Researchers identify oral bacterium that could be a key to understanding RA
Researchers have observed an association between rheumatoid arthritis and gum disease since the early 1900s, and over time they’ve suspected that a common factor might trigger both. But a good understanding of how they relate remains evasive, says Felipe Andrade, an associate professor of medicine (rheumatology) at Johns Hopkins University School of Medicine.
“The tantalizing association between gum disease and RA sparked our interest in understanding how these diseases may be related,” says Dr. Andrade, who with colleagues published a study late last year in Science Translational Medicine. The study identified Aggregatibacter actinomycetemcomitans (Aa), a kind of oral bacteria, as a common denominator that could explain the association between RA and periodontal (gum) disease.
“We found that among many bacteria associated with periodontal disease, Aa has the unique capacity of inducing hypercitrullination, which is suspected of activating the immune system and driving the cascade of events leading to RA,” he says.
Writing about Dr. Andrade and colleagues’ research recently in the Journal of the American Medical Association, Jennifer Abbasi notes how surprising the study will be to many people. “The mouth may seem like a strange place to search for a culprit in a disease that primarily affects the joints,” she writes.
Specifically, the study found the following:
- Nearly half of patients with RA in the study had evidence of Aa infection, compared to just 11 percent of healthy individuals, who didn’t have RA.
- In patients genetically susceptible to RA, exposure to the bacterium Aa was an important factor in the production of antibodies to citrullinated proteins.
The process of citrullination occurs naturally in every person, in order to regulate protein function, but in those with RA, it becomes overactive, which results in hypercitrullination, Dr. Andrade explains. That leads to abnormal amassing of citrullinated proteins, which drives production of antibodies against those proteins. The antibodies create inflammation and attack joints in RA patients.
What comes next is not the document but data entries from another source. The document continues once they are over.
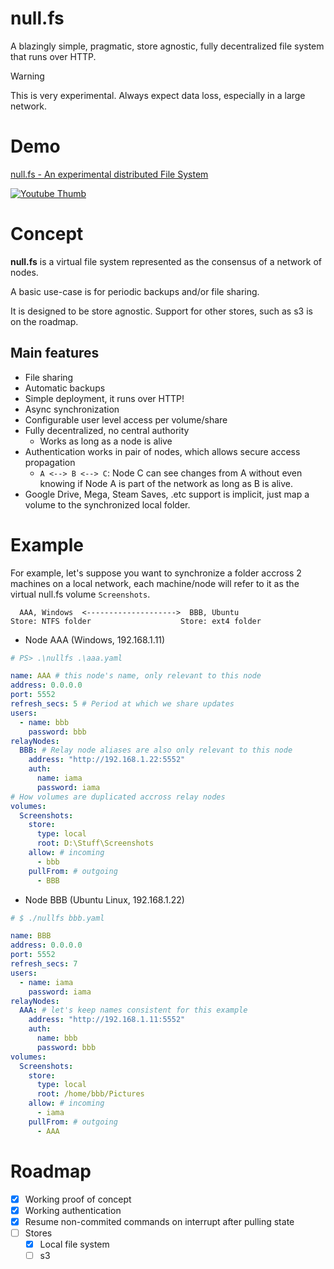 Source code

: ﻿# null.fs

A blazingly simple, pragmatic, store agnostic, fully decentralized file system
that runs over HTTP.

> [!WARNING]
>
> This is very experimental. Always expect data loss, especially in a large
> network.

# Demo

[null.fs - An experimental distributed File System](https://youtu.be/3tHC0DPqWxs "null.fs - An experimental distributed File System")

[![Youtube Thumb](https://img.youtube.com/vi/3tHC0DPqWxs/maxresdefault.jpg)](https://youtu.be/3tHC0DPqWxs "null.fs - An experimental distributed File System")

# Concept

**null.fs** is a virtual file system represented as the consensus of a network
of nodes.

A basic use-case is for periodic backups and/or file sharing.

It is designed to be store agnostic. Support for other stores, such as s3 is on
the roadmap.

## Main features

- File sharing
- Automatic backups
- Simple deployment, it runs over HTTP!
- Async synchronization
- Configurable user level access per volume/share
- Fully decentralized, no central authority
  - Works as long as a node is alive
- Authentication works in pair of nodes, which allows secure access propagation
  - `A <--> B <--> C`: Node C can see changes from A without even knowing if
    Node A is part of the network as long as B is alive.
- Google Drive, Mega, Steam Saves, .etc support is implicit, just map a volume
  to the synchronized local folder.

# Example

For example, let's suppose you want to synchronize a folder accross 2 machines
on a local network, each machine/node will refer to it as the virtual null.fs
volume `Screenshots`.

```
  AAA, Windows  <-------------------->  BBB, Ubuntu
Store: NTFS folder                    Store: ext4 folder
```

- Node AAA (Windows, 192.168.1.11)

```yaml
# PS> .\nullfs .\aaa.yaml

name: AAA # this node's name, only relevant to this node
address: 0.0.0.0
port: 5552
refresh_secs: 5 # Period at which we share updates
users:
  - name: bbb
    password: bbb
relayNodes:
  BBB: # Relay node aliases are also only relevant to this node
    address: "http://192.168.1.22:5552"
    auth:
      name: iama
      password: iama
# How volumes are duplicated accross relay nodes
volumes:
  Screenshots:
    store:
      type: local
      root: D:\Stuff\Screenshots
    allow: # incoming
      - bbb
    pullFrom: # outgoing
      - BBB
```

- Node BBB (Ubuntu Linux, 192.168.1.22)

```yaml
# $ ./nullfs bbb.yaml

name: BBB
address: 0.0.0.0
port: 5552
refresh_secs: 7
users:
  - name: iama
    password: iama
relayNodes:
  AAA: # let's keep names consistent for this example
    address: "http://192.168.1.11:5552"
    auth:
      name: bbb
      password: bbb
volumes:
  Screenshots:
    store:
      type: local
      root: /home/bbb/Pictures
    allow: # incoming
      - iama
    pullFrom: # outgoing
      - AAA
```

# Roadmap

- [x] Working proof of concept
- [x] Working authentication
- [x] Resume non-commited commands on interrupt after pulling state
- [ ] Stores
  - [x] Local file system
  - [ ] s3
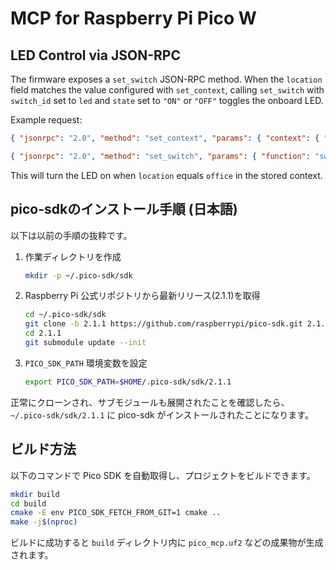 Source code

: # MCP for Raspberry Pi Pico W

## LED Control via JSON-RPC

The firmware exposes a `set_switch` JSON-RPC method. When the `location` field matches the value configured with `set_context`, calling `set_switch` with `switch_id` set to `led` and `state` set to `"ON"` or `"OFF"` toggles the onboard LED.

Example request:

```json
{ "jsonrpc": "2.0", "method": "set_context", "params": { "context": { "switch_servers": { "servers": [ { "location": "kitchen", "url": "http://192.168.1.101:8080" } ] } } }, "id": 1 }
```

```json
{ "jsonrpc": "2.0", "method": "set_switch", "params": { "function": "switch_control.set_state", "switch_id": "main_light", "state": "on", "location": "kitchen" }, "id": 2 }
```

This will turn the LED on when `location` equals `office` in the stored context.

## pico-sdkのインストール手順 (日本語)

以下は以前の手順の抜粋です。

1. 作業ディレクトリを作成
   ```bash
   mkdir -p ~/.pico-sdk/sdk
   ```
2. Raspberry Pi 公式リポジトリから最新リリース(2.1.1)を取得
   ```bash
   cd ~/.pico-sdk/sdk
   git clone -b 2.1.1 https://github.com/raspberrypi/pico-sdk.git 2.1.1
   cd 2.1.1
   git submodule update --init
   ```
3. `PICO_SDK_PATH` 環境変数を設定
   ```bash
   export PICO_SDK_PATH=$HOME/.pico-sdk/sdk/2.1.1
   ```

正常にクローンされ、サブモジュールも展開されたことを確認したら、
`~/.pico-sdk/sdk/2.1.1` に pico-sdk がインストールされたことになります。

## ビルド方法

以下のコマンドで Pico SDK を自動取得し、プロジェクトをビルドできます。

```bash
mkdir build
cd build
cmake -E env PICO_SDK_FETCH_FROM_GIT=1 cmake ..
make -j$(nproc)
```

ビルドに成功すると `build` ディレクトリ内に `pico_mcp.uf2` などの成果物が生成されます。
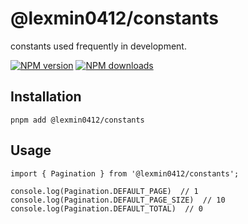 # @lexmin0412/constants

constants used frequently in development.

[![NPM version](https://img.shields.io/npm/v/@lexmin0412/constants.svg?style=flat)](https://npmjs.org/package/@lexmin0412/constants)
[![NPM downloads](http://img.shields.io/npm/dm/@lexmin0412/constants.svg?style=flat)](https://npmjs.org/package/@lexmin0412/constants)

## Installation

```
pnpm add @lexmin0412/constants
```

## Usage

```tsx
import { Pagination } from '@lexmin0412/constants';

console.log(Pagination.DEFAULT_PAGE)  // 1
console.log(Pagination.DEFAULT_PAGE_SIZE)  // 10
console.log(Pagination.DEFAULT_TOTAL)  // 0
```
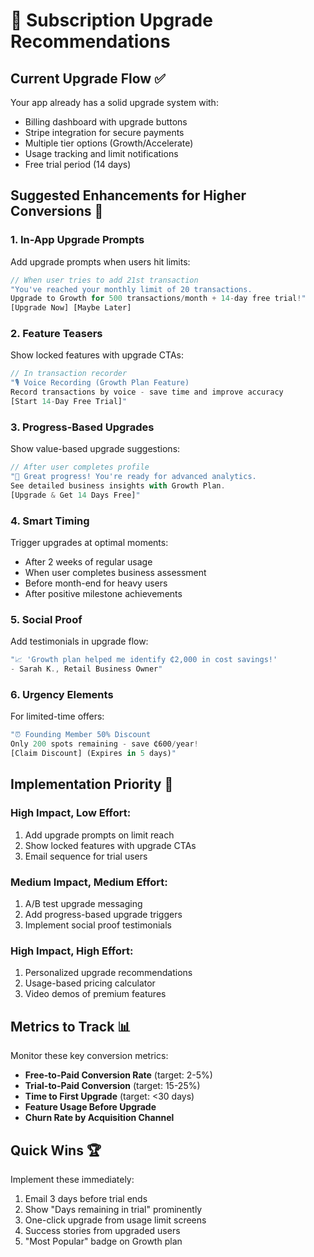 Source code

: # 🚀 Subscription Upgrade Recommendations

## Current Upgrade Flow ✅
Your app already has a solid upgrade system with:
- Billing dashboard with upgrade buttons
- Stripe integration for secure payments
- Multiple tier options (Growth/Accelerate)
- Usage tracking and limit notifications
- Free trial period (14 days)

## Suggested Enhancements for Higher Conversions 🎯

### 1. **In-App Upgrade Prompts**
Add upgrade prompts when users hit limits:
```typescript
// When user tries to add 21st transaction
"You've reached your monthly limit of 20 transactions.
Upgrade to Growth for 500 transactions/month + 14-day free trial!"
[Upgrade Now] [Maybe Later]
```

### 2. **Feature Teasers**
Show locked features with upgrade CTAs:
```typescript
// In transaction recorder
"🎙️ Voice Recording (Growth Plan Feature)
Record transactions by voice - save time and improve accuracy
[Start 14-Day Free Trial]"
```

### 3. **Progress-Based Upgrades**
Show value-based upgrade suggestions:
```typescript
// After user completes profile
"🎉 Great progress! You're ready for advanced analytics.
See detailed business insights with Growth Plan.
[Upgrade & Get 14 Days Free]"
```

### 4. **Smart Timing**
Trigger upgrades at optimal moments:
- After 2 weeks of regular usage
- When user completes business assessment
- Before month-end for heavy users
- After positive milestone achievements

### 5. **Social Proof**
Add testimonials in upgrade flow:
```typescript
"📈 'Growth plan helped me identify ₵2,000 in cost savings!'
- Sarah K., Retail Business Owner"
```

### 6. **Urgency Elements**
For limited-time offers:
```typescript
"⏰ Founding Member 50% Discount
Only 200 spots remaining - save ₵600/year!
[Claim Discount] (Expires in 5 days)"
```

## Implementation Priority 🎯

### High Impact, Low Effort:
1. Add upgrade prompts on limit reach
2. Show locked features with upgrade CTAs
3. Email sequence for trial users

### Medium Impact, Medium Effort:
1. A/B test upgrade messaging
2. Add progress-based upgrade triggers
3. Implement social proof testimonials

### High Impact, High Effort:
1. Personalized upgrade recommendations
2. Usage-based pricing calculator
3. Video demos of premium features

## Metrics to Track 📊

Monitor these key conversion metrics:
- **Free-to-Paid Conversion Rate** (target: 2-5%)
- **Trial-to-Paid Conversion** (target: 15-25%)
- **Time to First Upgrade** (target: <30 days)
- **Feature Usage Before Upgrade**
- **Churn Rate by Acquisition Channel**

## Quick Wins 🏆

Implement these immediately:
1. Email 3 days before trial ends
2. Show "Days remaining in trial" prominently
3. One-click upgrade from usage limit screens
4. Success stories from upgraded users
5. "Most Popular" badge on Growth plan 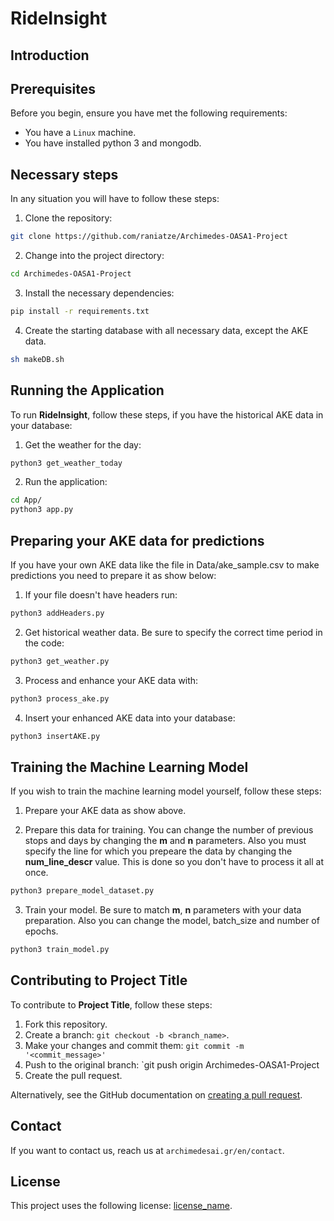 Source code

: # RideInsight 

## Introduction



## Prerequisites

Before you begin, ensure you have met the following requirements:

* You have a `Linux` machine.
* You have installed python 3 and mongodb.

## Necessary steps

In any situation you will have to follow these steps:

1. Clone the repository:

```bash
git clone https://github.com/raniatze/Archimedes-OASA1-Project
```

2. Change into the project directory:

```bash
cd Archimedes-OASA1-Project
```

3. Install the necessary dependencies:

```bash
pip install -r requirements.txt
```

4. Create the starting database with all necessary data, except the AKE data.

```bash
sh makeDB.sh
```

## Running the Application

To run **RideInsight**, follow these steps, if you have the historical AKE data in your database:

1. Get the weather for the day:

```bash
python3 get_weather_today
```

2. Run the application:

```bash
cd App/
python3 app.py
```

## Preparing your AKE data for predictions

If you have your own AKE data like the file in Data/ake_sample.csv to make predictions you need to prepare it as show below:

1. If your file doesn't have headers run:

```bash
python3 addHeaders.py
```

2. Get historical weather data. Be sure to specify the correct time period in the code:

```bash
python3 get_weather.py
```

3. Process and enhance your AKE data with:

```bash
python3 process_ake.py
```

4. Insert your enhanced AKE data into your database:

```bash
python3 insertAKE.py
```

## Training the Machine Learning Model

If you wish to train the machine learning model yourself, follow these steps:

1. Prepare your AKE data as show above.

2. Prepare this data for training. You can change the number of previous stops and days by changing the **m** and **n** parameters. Also you must specify the line for which you prepeare the data by changing the **num_line_descr** value. This is done so you don't have to process it all at once.

```bash
python3 prepare_model_dataset.py
```

3. Train your model. Be sure to match **m**, **n** parameters with your data preparation. Also you can change the model, batch_size and number of epochs.

```bash
python3 train_model.py
```

## Contributing to Project Title

To contribute to **Project Title**, follow these steps:

1. Fork this repository.
2. Create a branch: `git checkout -b <branch_name>`.
3. Make your changes and commit them: `git commit -m '<commit_message>'`
4. Push to the original branch: `git push origin Archimedes-OASA1-Project
5. Create the pull request.

Alternatively, see the GitHub documentation on [creating a pull request](https://help.github.com/en/github/collaborating-with-issues-and-pull-requests/creating-a-pull-request).

## Contact

If you want to contact us, reach us at `archimedesai.gr/en/contact`.

## License

This project uses the following license: [license_name](<link_to_license>).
The new research is exciting, but Dr. Andrade cautions against overstating what it means.
“Patients must be aware that our research cannot yet be applied to novel diagnostic tests or to make changes in the current therapies for patients with RA,” he says. “Nevertheless, regardless of these limitations, patients should know about the strong association between gum disease and rheumatoid arthritis.”
He and his co-authors, as well colleagues elsewhere, are trying to identify better ways to treat — and potentially cure — RA patients, and they’re doing that by studying gum diseases. His group’s findings await independent validation, he says, and direct demonstration is needed that the kind of bacterium can induce RA in experimental models.
“About 50 percent of the study participants who had RA had no evidence of infection with Aa, which may indicate that other bacteria in the gut, lung, or elsewhere could be using a similar mechanism to induce hypercitrullination,” he says. “Identifying such bacteria is part of the next plan for the future.”
Clinical studies will also play a vital role in guiding the translation and understanding of the findings to bedsides, and to determining whether the data can be used to improve treatment strategies or to help at-risk patients from a preventative perspective.
“Patients should be evaluated and seek treatment if they have periodontal disease,” Dr. Andrade says. “Importantly, gum disease is not only associated with RA, but has been linked to other chronic diseases. Healthy individuals should be aware that having an appropriate oral hygiene is not only about the aesthetic of the mouth, but might be relevant to prevent serious diseases such as RA.”